昨日に続き日本酒の話です。そば屋ですから、旨い日本酒を出したいです。一つの基準があります。
純米酒であるという事です。純米酒とは米・米こうじ・水で作られた日本酒の事です。戦前であればこのような言葉は
存在しませんでした。だって全て純米酒だったからです。
戦時中、食糧統制で米が思うように手に入らなくなった酒造会社が政府に願い出て合成酒の許可をもらい作りだした
事が日本酒がおかしくなりだした切っ掛けです。戦時中は仕方ないですが、戦後もこの合成酒を酒造会社は作り続けました。何故か。儲かるからです。30年以上前酒の格付けが廃止されましたが、特級酒・一級酒・二級酒とあり、特級酒はほとんどこの合成酒でした。

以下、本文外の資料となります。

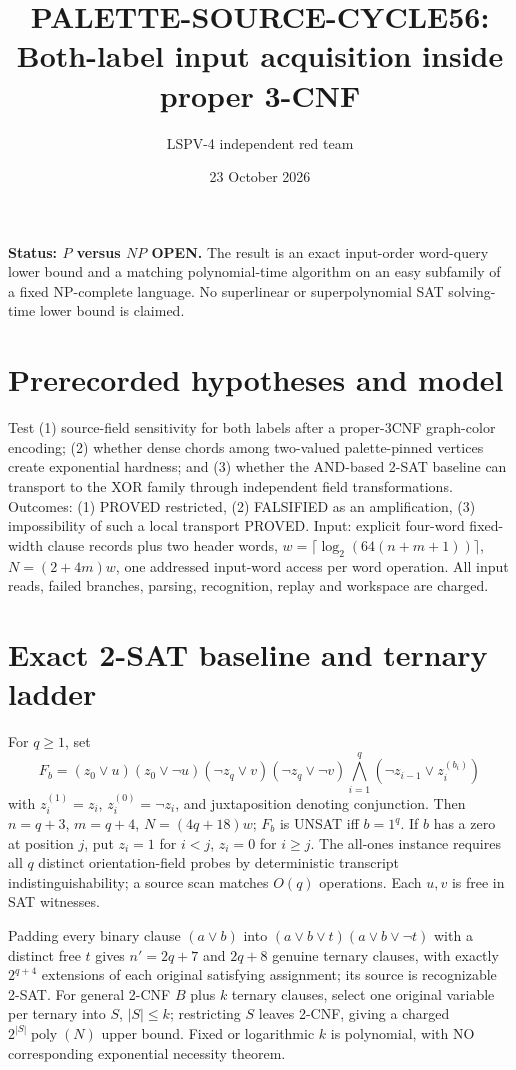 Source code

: \documentclass[11pt]{article}
\title{PALETTE-SOURCE-CYCLE56: Both-label input acquisition inside proper 3-CNF}
\author{LSPV-4 independent red team}
\date{23 October 2026}
\begin{document}
\maketitle
\noindent\textbf{Status: $P$ versus $NP$ OPEN.} The result is an exact input-order word-query lower bound and a matching polynomial-time algorithm on an easy subfamily of a fixed NP-complete language. No superlinear or superpolynomial SAT solving-time lower bound is claimed.

\section*{Prerecorded hypotheses and model}
Test (1) source-field sensitivity for both labels after a proper-3CNF graph-color encoding; (2) whether dense chords among two-valued palette-pinned vertices create exponential hardness; and (3) whether the AND-based 2-SAT baseline can transport to the XOR family through independent field transformations. Outcomes: (1) PROVED restricted, (2) FALSIFIED as an amplification, (3) impossibility of such a local transport PROVED. Input: explicit four-word fixed-width clause records plus two header words, $w=\lceil\log_2(64(n+m+1))\rceil$, $N=(2+4m)w$, one addressed input-word access per word operation. All input reads, failed branches, parsing, recognition, replay and workspace are charged.

\section*{Exact 2-SAT baseline and ternary ladder}
For $q\ge1$, set
\[
F_b=(z_0\vee u)(z_0\vee\neg u)(\neg z_q\vee v)(\neg z_q\vee\neg v)
\bigwedge_{i=1}^q (\neg z_{i-1}\vee z_i^{(b_i)})
\]
with $z_i^{(1)}=z_i$, $z_i^{(0)}=\neg z_i$, and juxtaposition denoting conjunction. Then $n=q+3$, $m=q+4$, $N=(4q+18)w$; $F_b$ is UNSAT iff $b=1^q$. If $b$ has a zero at position $j$, put $z_i=1$ for $i<j$, $z_i=0$ for $i\ge j$. The all-ones instance requires all $q$ distinct orientation-field probes by deterministic transcript indistinguishability; a source scan matches $O(q)$ operations. Each $u,v$ is free in SAT witnesses.

Padding every binary clause $(a\vee b)$ into $(a\vee b\vee t)(a\vee b\vee\neg t)$ with a distinct free $t$ gives $n'=2q+7$ and $2q+8$ genuine ternary clauses, with exactly $2^{q+4}$ extensions of each original satisfying assignment; its source is recognizable 2-SAT. For general 2-CNF $B$ plus $k$ ternary clauses, select one original variable per ternary into $S$, $|S|\le k$; restricting $S$ leaves 2-CNF, giving a charged $2^{|S|}\operatorname{poly}(N)$ upper bound. Fixed or logarithmic $k$ is polynomial, with NO corresponding exponential necessity theorem.
\end{document}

この合成酒のおかげで本物の日本酒の味を知る人が少なくなり、消費の減少に繋がっていくのです。
合成酒は飲むとアルコールの分解が遅れ悪酔いします。これは醸造用アルコールが後から加えられることにより
他の日本酒の成分の分子と比較すると分子が大きいので肝臓による分解が遅れ、悪酔いの原因になります。
当店に来て悪酔いをして、お客様をお返しするわけにはいきません。気持ちよく帰って頂き、翌日も気持ちよく
仕事に励んで頂きたいので、純米酒をお出ししています。そば屋の強みは、そばそのものとそば湯がアルコールの
分解を助けるので翌日楽なんです。江戸っ子もそば湯をつまみに酒を飲む事があります。これは経験上そば湯が
酔いを和らげる事を経験的に分かっているからです。
そばをつまみに酒を飲むというのは、そば屋の立場からもあり得ないと思います。だってそばがのびてしまって
旨くないからです。
そば屋で酒を呑むって昔から粋と称されてきました。どうぞそば屋に呑みに来てください。